Tuesday, September 28, 2010

In political theater the playwright you use matters

Its been over a week since the undue attention was paid to a grandstanding Florida cleric.  My thoughts are definitely out of synch with the news cycle but hey, the country was founded on letters that took weeks to deliver.  I might still be in some window of opportunity.

Let me say up front: the threat to burn Koran’s by Terry Jones’ congregation should be seen exactly as they meant it to be seen.  It is an aggressive provocation of another faith through desecration of its sacred objects, and a cynically intentional piece of political shock theater based on a Nazi trope.  Their intention to “fan the flames” to create an increasingly visceral climate of intimidation toward muslims as a people in this country is obvious, and equivalent with the painting of a swastika on a synagogue by the KKK. (One point of exception here--the Klan itself never bothered to buy any synagogue before bombing or defacing it.  Perhaps if that were required they might have been thwarted by the demands of frugality).   Still, although its probably assumable that Jones’ tiny group of yahoos don’t have the stones to engage in violence on their own, there is every reason to treat them as if they intend to foment violence.  If they can ignore decency and the lessons of history to play the Brownshirt, we can take it at face value.  If they’re only faking, then as the Lerner and Lowe song says, “Well aint that too darn bad”.

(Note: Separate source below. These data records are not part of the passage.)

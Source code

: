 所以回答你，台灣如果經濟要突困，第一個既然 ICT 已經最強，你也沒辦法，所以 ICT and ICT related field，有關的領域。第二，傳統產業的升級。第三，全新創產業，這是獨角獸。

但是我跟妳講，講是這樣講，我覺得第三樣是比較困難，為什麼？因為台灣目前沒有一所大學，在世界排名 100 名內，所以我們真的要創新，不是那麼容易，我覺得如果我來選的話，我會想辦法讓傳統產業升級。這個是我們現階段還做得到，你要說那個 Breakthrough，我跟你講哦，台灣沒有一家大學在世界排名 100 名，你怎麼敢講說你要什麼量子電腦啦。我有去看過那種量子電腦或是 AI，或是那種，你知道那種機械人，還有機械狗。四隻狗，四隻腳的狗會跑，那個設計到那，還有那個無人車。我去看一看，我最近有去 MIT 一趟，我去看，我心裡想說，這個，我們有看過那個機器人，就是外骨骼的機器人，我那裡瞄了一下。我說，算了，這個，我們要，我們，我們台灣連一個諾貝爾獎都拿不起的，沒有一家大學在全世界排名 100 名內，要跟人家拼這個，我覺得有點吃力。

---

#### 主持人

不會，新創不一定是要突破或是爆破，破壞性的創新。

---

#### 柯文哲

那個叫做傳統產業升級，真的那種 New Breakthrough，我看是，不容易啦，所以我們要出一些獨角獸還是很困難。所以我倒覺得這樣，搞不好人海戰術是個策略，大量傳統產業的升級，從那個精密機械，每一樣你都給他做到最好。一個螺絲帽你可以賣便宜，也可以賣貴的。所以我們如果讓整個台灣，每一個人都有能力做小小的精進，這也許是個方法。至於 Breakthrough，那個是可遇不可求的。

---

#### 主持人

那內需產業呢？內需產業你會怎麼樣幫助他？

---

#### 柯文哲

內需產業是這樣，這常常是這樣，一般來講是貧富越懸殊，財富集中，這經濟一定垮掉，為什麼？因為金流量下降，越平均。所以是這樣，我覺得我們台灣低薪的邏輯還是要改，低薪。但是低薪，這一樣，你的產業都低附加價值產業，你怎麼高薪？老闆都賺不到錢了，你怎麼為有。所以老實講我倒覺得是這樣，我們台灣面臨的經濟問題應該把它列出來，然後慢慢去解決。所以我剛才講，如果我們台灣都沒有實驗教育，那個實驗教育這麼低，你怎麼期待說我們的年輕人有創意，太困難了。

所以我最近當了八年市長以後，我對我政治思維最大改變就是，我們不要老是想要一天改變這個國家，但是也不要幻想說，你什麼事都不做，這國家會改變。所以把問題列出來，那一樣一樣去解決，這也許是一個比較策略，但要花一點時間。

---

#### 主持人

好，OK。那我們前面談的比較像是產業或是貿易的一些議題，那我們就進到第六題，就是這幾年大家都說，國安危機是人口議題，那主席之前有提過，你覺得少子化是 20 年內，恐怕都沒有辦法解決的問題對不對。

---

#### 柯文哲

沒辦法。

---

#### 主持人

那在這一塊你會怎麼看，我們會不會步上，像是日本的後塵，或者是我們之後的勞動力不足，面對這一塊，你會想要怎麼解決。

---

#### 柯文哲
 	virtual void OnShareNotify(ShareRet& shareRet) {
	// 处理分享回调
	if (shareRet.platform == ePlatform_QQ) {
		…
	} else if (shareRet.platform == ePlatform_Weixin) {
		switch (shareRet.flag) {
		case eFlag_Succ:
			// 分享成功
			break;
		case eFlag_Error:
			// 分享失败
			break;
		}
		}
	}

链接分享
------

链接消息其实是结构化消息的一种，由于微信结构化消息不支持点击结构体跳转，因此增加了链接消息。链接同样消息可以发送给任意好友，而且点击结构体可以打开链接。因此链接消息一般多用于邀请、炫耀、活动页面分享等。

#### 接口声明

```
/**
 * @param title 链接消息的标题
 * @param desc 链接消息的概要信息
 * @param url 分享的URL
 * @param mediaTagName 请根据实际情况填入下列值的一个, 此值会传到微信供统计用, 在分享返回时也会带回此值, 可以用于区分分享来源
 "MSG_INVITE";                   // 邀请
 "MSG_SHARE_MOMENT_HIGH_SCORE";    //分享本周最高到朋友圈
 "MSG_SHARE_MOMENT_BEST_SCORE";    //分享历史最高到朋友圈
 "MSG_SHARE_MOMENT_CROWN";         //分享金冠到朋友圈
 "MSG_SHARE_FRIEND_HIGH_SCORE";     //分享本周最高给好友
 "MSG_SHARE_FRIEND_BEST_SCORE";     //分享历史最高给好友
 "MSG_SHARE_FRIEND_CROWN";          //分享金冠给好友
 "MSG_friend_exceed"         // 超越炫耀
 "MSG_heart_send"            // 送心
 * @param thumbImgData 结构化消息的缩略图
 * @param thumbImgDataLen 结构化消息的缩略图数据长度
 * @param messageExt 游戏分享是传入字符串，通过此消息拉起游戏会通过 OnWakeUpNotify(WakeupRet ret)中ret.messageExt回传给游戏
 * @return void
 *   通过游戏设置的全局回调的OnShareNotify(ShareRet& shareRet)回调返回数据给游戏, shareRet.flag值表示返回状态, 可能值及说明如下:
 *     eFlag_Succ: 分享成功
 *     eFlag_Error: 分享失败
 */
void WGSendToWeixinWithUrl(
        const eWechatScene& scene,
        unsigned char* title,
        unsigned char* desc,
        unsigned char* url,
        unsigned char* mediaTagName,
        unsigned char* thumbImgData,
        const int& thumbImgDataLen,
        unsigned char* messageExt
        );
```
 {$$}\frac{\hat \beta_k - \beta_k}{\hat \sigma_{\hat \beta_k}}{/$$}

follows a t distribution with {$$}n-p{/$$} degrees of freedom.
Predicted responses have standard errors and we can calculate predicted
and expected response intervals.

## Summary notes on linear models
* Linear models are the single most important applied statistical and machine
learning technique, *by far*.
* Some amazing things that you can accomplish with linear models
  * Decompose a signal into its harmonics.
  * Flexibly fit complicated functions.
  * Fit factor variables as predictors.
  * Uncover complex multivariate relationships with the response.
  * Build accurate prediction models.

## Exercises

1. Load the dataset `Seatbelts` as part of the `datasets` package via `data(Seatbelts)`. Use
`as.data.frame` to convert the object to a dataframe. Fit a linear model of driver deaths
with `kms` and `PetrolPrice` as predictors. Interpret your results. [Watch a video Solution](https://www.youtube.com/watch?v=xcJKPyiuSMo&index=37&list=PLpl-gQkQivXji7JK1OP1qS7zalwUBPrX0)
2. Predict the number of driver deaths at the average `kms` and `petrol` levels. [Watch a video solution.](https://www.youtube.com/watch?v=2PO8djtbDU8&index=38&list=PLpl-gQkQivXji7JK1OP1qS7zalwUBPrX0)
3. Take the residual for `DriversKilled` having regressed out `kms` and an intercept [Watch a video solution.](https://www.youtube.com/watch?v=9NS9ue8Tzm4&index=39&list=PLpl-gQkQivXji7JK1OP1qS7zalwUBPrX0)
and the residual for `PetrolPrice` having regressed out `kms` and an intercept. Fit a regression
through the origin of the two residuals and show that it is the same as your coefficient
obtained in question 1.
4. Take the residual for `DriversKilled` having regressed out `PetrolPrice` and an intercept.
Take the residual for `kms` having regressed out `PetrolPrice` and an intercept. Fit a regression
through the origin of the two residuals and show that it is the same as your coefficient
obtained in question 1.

However this does raise the issue of what to do when an American community of faith comes under threat from other parts of the populace.  A fundamental obligation of all civil authority is to protect freedom of worship, but no less than for any other civil liberty constitutionally proscribed.  We have to understand that this is true even to the threat or application of deadly force:  as when the National Guard escorted students into schools ordered to integrate.  The message needs to be unequivocal.   A segment of the population may have rights properly granted through due process.  Some other antagonist segment may vow that those rights will be exercised only over their dead bodies.  If they force the issue to that extreme, then the civil authority must be ready saying, “If you really won’t reconsider.  If you’re really calling our bluff, so be it”.  If this results in the antagonist’s corpses gracing the occasion per their own draconian ultimatum, that’s unfortunate.  It’s sad, but not necessarily bad.   This does not justify a hair trigger in such cases.  Such action must always be a remedy of last resort.  Still there’s a core of principles that must lead us to say at the appropriate time “No, I’m afraid we’re really going to have to insist you leave people to the rule and protection of the law.  We’ll repeat this up to a point, but then we’re just going to open fire”.  That’s the backstop behind the rights, as Hobbes duly pointed out.   It’s also the essence of what President Jefferson told the Baptists of Danbury regarding the Congregationalists of Danbury whom they feared.  Jefferson’s letter is a beautiful essay on religious freedom and separation of church and state, but also a tacit reassurance that the government would behave as outlined above should the Congregationalists fail to leave the Baptists to live and worship in peace.
It’s a mistake to think that the driver behind this reality was a desire to assure the preservation and promotion of religion per se.     This view has kind of grown up to inform many people’s understanding of the first amendment.   Believers and even a considerable portion of unbelievers think this.   But the peaceful promulgation of faiths in order to enjoy benefits from them we can’t otherwise obtain was not the thing about the rights that everyone agreed on.  To think this is nonsense.   The purpose of separation of church and state was to blunt the repeatedly demonstrated transgressions by religious authority, and to keep them from competing to get their hands on the levers of civil power.  It’s a civilized alternative to sentiments exemplified in Diderot’s call to “hang the last tyrant with braided entrails of the last cleric”, which he believed would be necessary to fight the compulsion of religions to make men and the world over in their own image.